Platinum Dunes has found a new haunt at Rogue Pictures.

Rogue, the genre arm of Universal-based Focus Features, has made a three-year first-look deal with Platinum’s Michael Bay, Brad Fuller and Andrew Form. The troika will produce fright fare budgeted under $25 million and receive as much as 10% of first-dollar gross — one of the richest producer deals in town.

Platinum, which has already completed production on a Rogue remake of “The Hitcher” for April release, will kick off the deal by remaking “Near Dark,” the 1987 pic about a cowboy wooed into joining a roving band of vampires. Samuel Bayer, helmer of such videos as Nirvana’s “Smells Like Teen Spirit,” is attached to direct. Matt Venne is writing the script, and Charles Meeker and Amy Kaufman also produce. Production begins early next year.

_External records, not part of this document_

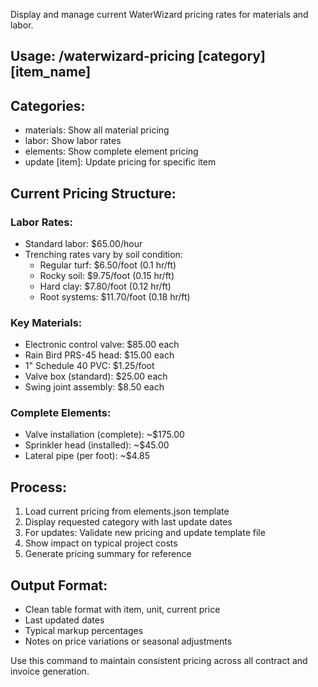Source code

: Display and manage current WaterWizard pricing rates for materials and labor.

## Usage: /waterwizard-pricing [category] [item_name]

## Categories:
- materials: Show all material pricing
- labor: Show labor rates
- elements: Show complete element pricing
- update [item]: Update pricing for specific item

## Current Pricing Structure:

### Labor Rates:
- Standard labor: $65.00/hour
- Trenching rates vary by soil condition:
  - Regular turf: $6.50/foot (0.1 hr/ft)
  - Rocky soil: $9.75/foot (0.15 hr/ft) 
  - Hard clay: $7.80/foot (0.12 hr/ft)
  - Root systems: $11.70/foot (0.18 hr/ft)

### Key Materials:
- Electronic control valve: $85.00 each
- Rain Bird PRS-45 head: $15.00 each
- 1" Schedule 40 PVC: $1.25/foot
- Valve box (standard): $25.00 each
- Swing joint assembly: $8.50 each

### Complete Elements:
- Valve installation (complete): ~$175.00
- Sprinkler head (installed): ~$45.00
- Lateral pipe (per foot): ~$4.85

## Process:
1. Load current pricing from elements.json template
2. Display requested category with last update dates
3. For updates: Validate new pricing and update template file
4. Show impact on typical project costs
5. Generate pricing summary for reference

## Output Format:
- Clean table format with item, unit, current price
- Last updated dates
- Typical markup percentages
- Notes on price variations or seasonal adjustments

Use this command to maintain consistent pricing across all contract and invoice generation.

The producer also will steer a remake of 1987 pic “The Changeling,” which Rogue already had on its development roster. Separately, Platinum Dunes is remaking Hitchcock’s “The Birds” for Universal Pictures.

While the WMA-brokered gross deal seems frighteningly lucrative in the current cutback climate, Rogue actually matched the terms Platinum Dunes received in its previous deal at Dimension Films. Platinum Dunes gets 10% when it brings in a new project. If Rogue assigns Platinum Dunes a project from the U library, the figure is less.

Several studios chased the Platinum Dunes deal because of its profit track record.

New Line today releases Platinum Dunes’ third film, the $16 million “Texas Chainsaw Massacre: The Beginning.” Platinum launched in 2003 with a “Texas Chainsaw Massacre” redo that cost $9.5 million and grossed $107 million worldwide. Its second effort, remake “The Amityville Horror,” cost $19 million and grossed $110 million worldwide.

Bay said he started the genre company as a way to break in new directors with low-cost fare. The first two pics grossed more than their negative budgets on opening weekend, which remains a goal with each succeeding film.

“A fun venture has turned into a full-fledged business,” Bay said. “It has grown because it’s a good business model. If you can make these films in the $16 million range, it’s hard to lose.”

Fuller said they chose Rogue partly because of a relationship they developed with co-prexy Andrew Rona and Universal co-chair David Linde.

“When Platinum Dunes was just Michael Bay and his buddies and nobody took us seriously, David raised the money for ‘Texas Chainsaw Massacre’ when he was the co-head of Focus,” Fuller said. “He was the first one to believe in us as producers. I’d met Andrew Rona when he was co-president at Dimension, but when I worked with him at Rogue on ‘The Hitcher,’ he left us alone to make our movie and was there when we needed him.”